## WORK TO COMPLETE
Search for the word "least" in the entries. Each line that holds it should be copied.

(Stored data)
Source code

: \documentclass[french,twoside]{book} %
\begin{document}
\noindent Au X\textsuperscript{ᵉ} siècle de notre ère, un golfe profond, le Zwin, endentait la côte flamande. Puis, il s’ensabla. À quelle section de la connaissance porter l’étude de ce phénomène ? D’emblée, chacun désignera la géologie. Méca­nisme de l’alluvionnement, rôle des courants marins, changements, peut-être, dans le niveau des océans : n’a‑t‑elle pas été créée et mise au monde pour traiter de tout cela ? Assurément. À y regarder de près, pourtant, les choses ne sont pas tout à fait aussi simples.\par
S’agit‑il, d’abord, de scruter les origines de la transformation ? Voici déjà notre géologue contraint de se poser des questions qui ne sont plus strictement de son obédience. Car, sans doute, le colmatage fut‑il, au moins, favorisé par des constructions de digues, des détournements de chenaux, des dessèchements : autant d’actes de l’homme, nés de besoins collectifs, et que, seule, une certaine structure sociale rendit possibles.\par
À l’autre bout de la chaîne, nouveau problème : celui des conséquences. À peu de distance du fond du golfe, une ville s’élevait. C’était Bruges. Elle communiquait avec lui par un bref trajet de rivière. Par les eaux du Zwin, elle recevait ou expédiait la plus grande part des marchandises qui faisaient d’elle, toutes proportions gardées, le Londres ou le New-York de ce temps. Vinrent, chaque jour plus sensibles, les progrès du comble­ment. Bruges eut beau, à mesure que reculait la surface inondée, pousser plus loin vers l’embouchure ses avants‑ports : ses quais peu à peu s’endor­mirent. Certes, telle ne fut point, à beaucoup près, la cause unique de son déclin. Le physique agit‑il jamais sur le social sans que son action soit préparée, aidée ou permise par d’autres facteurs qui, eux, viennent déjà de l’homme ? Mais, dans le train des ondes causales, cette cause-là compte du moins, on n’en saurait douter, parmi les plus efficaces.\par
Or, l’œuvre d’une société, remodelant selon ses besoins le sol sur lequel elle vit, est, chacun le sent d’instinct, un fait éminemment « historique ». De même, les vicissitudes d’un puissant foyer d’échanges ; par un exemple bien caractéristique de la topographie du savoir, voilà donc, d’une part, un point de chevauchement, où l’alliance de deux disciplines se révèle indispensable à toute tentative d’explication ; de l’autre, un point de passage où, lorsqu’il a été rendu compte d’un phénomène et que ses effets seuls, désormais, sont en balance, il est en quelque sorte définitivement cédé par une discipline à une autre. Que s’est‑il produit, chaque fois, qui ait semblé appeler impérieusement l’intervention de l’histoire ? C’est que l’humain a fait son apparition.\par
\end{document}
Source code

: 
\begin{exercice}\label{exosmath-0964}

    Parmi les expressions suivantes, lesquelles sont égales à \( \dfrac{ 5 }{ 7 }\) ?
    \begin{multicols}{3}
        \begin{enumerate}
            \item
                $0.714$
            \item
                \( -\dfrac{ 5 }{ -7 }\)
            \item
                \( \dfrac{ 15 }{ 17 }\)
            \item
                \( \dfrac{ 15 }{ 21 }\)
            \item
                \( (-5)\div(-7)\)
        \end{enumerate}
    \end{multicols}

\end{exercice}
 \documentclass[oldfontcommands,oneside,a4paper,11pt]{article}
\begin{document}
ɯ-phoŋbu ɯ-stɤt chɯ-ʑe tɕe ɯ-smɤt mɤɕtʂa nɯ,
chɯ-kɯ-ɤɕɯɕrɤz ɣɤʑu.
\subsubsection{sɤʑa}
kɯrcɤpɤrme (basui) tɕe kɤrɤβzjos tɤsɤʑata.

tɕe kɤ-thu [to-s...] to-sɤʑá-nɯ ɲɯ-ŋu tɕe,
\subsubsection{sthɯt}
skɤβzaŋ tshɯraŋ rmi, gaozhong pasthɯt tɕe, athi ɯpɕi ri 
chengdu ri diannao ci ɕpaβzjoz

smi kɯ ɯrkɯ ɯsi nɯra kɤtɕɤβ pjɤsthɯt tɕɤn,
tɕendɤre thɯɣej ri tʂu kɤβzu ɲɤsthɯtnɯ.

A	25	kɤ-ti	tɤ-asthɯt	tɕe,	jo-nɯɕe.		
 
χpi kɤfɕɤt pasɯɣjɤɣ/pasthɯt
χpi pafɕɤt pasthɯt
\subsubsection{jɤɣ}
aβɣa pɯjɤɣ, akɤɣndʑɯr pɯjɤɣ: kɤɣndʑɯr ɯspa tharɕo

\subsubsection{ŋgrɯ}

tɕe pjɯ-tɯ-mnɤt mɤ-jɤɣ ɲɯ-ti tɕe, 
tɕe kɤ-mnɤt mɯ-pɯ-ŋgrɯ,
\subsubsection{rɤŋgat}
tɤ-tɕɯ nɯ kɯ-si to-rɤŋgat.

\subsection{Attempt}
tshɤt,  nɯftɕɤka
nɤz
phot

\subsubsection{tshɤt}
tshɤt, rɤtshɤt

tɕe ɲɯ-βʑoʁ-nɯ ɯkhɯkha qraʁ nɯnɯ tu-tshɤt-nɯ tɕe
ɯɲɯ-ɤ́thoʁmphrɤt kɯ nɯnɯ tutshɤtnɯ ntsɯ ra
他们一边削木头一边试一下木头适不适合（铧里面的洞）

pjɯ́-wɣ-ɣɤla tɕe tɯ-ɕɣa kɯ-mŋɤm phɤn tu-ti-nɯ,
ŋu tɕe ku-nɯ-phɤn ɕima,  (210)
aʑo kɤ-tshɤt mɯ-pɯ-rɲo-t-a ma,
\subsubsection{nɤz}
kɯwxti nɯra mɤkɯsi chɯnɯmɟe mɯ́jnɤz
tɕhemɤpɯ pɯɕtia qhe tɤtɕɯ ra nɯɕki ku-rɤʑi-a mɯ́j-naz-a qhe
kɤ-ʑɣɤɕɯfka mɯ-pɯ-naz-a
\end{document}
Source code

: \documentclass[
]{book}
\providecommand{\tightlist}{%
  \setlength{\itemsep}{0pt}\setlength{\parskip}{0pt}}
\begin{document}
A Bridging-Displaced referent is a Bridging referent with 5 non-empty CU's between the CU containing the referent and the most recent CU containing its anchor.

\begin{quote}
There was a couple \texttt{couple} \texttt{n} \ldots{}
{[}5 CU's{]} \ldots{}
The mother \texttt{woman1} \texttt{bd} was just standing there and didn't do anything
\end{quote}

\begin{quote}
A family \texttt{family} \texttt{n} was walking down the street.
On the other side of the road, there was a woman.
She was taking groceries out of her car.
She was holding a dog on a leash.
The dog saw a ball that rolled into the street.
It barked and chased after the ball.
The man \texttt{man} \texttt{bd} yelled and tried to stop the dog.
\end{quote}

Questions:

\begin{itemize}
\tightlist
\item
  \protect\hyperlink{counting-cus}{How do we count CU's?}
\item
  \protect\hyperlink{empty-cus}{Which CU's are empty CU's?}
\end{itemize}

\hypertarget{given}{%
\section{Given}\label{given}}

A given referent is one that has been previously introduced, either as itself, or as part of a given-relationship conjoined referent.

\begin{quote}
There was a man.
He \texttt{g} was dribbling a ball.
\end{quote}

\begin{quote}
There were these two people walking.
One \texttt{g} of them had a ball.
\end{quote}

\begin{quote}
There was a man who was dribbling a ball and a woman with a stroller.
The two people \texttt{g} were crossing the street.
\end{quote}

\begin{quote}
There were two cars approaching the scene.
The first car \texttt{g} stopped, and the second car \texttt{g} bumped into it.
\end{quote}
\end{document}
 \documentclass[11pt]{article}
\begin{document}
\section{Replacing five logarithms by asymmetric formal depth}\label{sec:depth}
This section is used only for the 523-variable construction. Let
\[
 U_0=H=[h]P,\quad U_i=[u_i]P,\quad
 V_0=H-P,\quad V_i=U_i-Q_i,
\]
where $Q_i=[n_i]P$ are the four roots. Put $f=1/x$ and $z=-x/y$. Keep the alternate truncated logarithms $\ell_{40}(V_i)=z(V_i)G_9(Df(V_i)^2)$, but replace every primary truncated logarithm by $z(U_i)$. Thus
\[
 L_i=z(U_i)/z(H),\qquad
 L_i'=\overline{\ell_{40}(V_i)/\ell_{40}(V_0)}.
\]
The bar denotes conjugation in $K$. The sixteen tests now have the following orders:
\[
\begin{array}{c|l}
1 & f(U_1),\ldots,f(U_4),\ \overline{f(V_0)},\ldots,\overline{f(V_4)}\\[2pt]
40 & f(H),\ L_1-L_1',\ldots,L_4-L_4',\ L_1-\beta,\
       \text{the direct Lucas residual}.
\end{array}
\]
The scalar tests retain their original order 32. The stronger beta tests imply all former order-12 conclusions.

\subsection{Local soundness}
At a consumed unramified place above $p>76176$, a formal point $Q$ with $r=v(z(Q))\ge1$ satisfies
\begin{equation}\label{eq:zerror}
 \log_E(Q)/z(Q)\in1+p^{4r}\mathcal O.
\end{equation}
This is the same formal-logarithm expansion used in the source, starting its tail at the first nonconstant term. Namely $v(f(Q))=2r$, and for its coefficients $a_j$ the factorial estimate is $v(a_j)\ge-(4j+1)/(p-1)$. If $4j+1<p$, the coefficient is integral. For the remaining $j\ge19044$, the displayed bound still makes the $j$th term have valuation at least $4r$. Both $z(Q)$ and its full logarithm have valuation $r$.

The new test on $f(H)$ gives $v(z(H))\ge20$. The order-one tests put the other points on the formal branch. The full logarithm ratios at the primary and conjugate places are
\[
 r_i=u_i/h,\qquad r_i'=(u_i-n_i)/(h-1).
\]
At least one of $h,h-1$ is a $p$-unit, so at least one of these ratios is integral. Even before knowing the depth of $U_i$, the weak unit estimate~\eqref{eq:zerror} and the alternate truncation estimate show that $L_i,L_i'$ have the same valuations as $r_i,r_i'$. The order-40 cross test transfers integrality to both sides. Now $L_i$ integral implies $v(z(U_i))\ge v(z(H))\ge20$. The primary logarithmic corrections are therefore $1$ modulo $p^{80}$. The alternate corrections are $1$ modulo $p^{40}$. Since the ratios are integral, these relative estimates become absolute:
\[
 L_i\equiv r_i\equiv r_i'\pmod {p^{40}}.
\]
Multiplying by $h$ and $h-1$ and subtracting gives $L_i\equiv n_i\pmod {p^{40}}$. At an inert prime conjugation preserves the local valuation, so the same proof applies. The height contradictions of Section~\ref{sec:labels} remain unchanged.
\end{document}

## SOLUTION
This is the same formal-logarithm expansion used in the source, starting its tail at the first nonconstant term. Namely $v(f(Q))=2r$, and for its coefficients $a_j$ the factorial estimate is $v(a_j)\ge-(4j+1)/(p-1)$. If $4j+1<p$, the coefficient is integral. For the remaining $j\ge19044$, the displayed bound still makes the $j$th term have valuation at least $4r$. Both $z(Q)$ and its full logarithm have valuation $r$.
At least one of $h,h-1$ is a $p$-unit, so at least one of these ratios is integral. Even before knowing the depth of $U_i$, the weak unit estimate~\eqref{eq:zerror} and the alternate truncation estimate show that $L_i,L_i'$ have the same valuations as $r_i,r_i'$. The order-40 cross test transfers integrality to both sides. Now $L_i$ integral implies $v(z(U_i))\ge v(z(H))\ge20$. The primary logarithmic corrections are therefore $1$ modulo $p^{80}$. The alternate corrections are $1$ modulo $p^{40}$. Since the ratios are integral, these relative estimates become absolute:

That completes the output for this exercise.